Professor T. Alan Hatton Delivers the 2013 Gregory Botsaris Lecture
Taking Charge of Carbon Capture:
Electrochemical Strategies for Reduction of Greenhouse Gas Emissions
Monday, April 1, 2013
51 Winthrop Street PM
Followed by Reception
The Department of Chemical & Biological Engineering held the third
Gregory Botsaris Lecture in Chemical and Biological Engineering on Monday
April 1, 2013. The lecture was given by Dr. T. Alan Hatton, Professor of
Chemical Engineering at the Massachusetts Institute of Technology.
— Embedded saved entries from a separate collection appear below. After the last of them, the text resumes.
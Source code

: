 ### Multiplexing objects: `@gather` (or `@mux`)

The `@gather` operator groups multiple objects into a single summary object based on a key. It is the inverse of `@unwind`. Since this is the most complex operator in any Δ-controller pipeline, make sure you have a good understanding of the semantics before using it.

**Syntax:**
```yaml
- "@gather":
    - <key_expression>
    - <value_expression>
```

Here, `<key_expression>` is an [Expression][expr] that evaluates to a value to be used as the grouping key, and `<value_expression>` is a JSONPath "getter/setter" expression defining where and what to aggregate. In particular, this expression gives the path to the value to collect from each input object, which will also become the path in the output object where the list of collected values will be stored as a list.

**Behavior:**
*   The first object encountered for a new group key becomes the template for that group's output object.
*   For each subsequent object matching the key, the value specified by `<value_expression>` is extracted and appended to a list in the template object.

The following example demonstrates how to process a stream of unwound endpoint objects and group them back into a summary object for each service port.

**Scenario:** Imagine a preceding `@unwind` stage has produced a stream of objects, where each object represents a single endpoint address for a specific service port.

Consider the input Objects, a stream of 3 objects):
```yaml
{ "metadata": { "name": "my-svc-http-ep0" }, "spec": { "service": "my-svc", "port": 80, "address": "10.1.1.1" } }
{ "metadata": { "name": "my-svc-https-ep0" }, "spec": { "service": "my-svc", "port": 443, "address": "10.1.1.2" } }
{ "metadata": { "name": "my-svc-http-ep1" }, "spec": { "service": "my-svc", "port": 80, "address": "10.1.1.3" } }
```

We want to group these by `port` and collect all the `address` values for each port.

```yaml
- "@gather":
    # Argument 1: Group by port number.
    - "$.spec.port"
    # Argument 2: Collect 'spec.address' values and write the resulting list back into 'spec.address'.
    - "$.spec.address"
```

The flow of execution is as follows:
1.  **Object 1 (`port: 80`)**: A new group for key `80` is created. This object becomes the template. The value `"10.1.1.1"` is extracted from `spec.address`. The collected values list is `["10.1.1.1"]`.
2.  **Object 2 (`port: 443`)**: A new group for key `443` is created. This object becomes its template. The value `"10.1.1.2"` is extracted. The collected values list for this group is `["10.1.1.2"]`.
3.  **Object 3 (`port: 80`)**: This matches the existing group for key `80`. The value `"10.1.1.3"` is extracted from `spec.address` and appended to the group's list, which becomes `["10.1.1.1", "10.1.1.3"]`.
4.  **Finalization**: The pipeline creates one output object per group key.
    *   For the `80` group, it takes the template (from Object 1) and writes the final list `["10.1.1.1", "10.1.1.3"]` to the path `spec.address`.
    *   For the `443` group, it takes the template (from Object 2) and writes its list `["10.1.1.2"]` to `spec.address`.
Anthropogenic carbon dioxide (CO2) in the Earth's atmosphere has
been cited as a primary cause of global climate change and threatens global
public health and welfare. Carbon Capture and Sequestration (CCS) is an
effective and important part of CO2 emission abatement
strategies, with the major CCS efforts to date focusing on the removal of
directly from large-scale carbon emitters and storing it in secure geologic
reservoirs. Thermal-swing operations using aqueous base scrubbing followed
by stripping at elevated temperature have been the chemical sorption
processes most investigated over the past two decades for CO2
capture. Considerable quantities of steam and heat are required to release
the CO2 after capture at low temperatures, and substantial
parasitic energy losses result from the need to use excess steam and heat in
order to meet the kinetic requirements of the process.
Electrochemically mediated separations offer a nearly isothermal
alternative to the thermal-swing separation strategies typically used for CO2
capture. The driving force in these systems is supplied by changes in
electrochemical potential to modulate the redox state of an active species
and thereby mediate the complexation of the sorbents with CO2.
These potential swings can be controlled precisely to reduce energy losses.
We will discuss the operational concepts of two different strategies that
exploit the isothermal electrochemical switching of separation conditions,
covering adsorption, absorption and membrane processes for the capture and
release of CO2 from flue gas and other emissions. The underlying
physicochemical thermodynamic and transport behavior of these systems will
be discussed, and an overall assessment of their potential for use in
large-scale applications given.
T. Alan Hatton is the Ralph Landau Professor and Director of the David H.
Koch School of Chemical Engineering Practice at the Massachusetts Institute
of Technology. He obtained his BSc and MSc degrees in Chemical Engineering
at the University of Natal, Durban, South Africa, and worked at the Council
for Scientific and Industrial Research in Pretoria for three years before
attending the University of Wisconsin, Madison, to obtain his PhD. His
research interests encompass self-assembly of surfactants and block
copolymers, synthesis and functionalization of magnetic nanoparticles and
metal-organic frameworks for chemical, biological and environmental
separations and catalysis, and the exploitation of stimuli-responsive
materials for chemical and pharmaceutical processing applications, with a
particular current emphasis on electrochemically-mediated operations.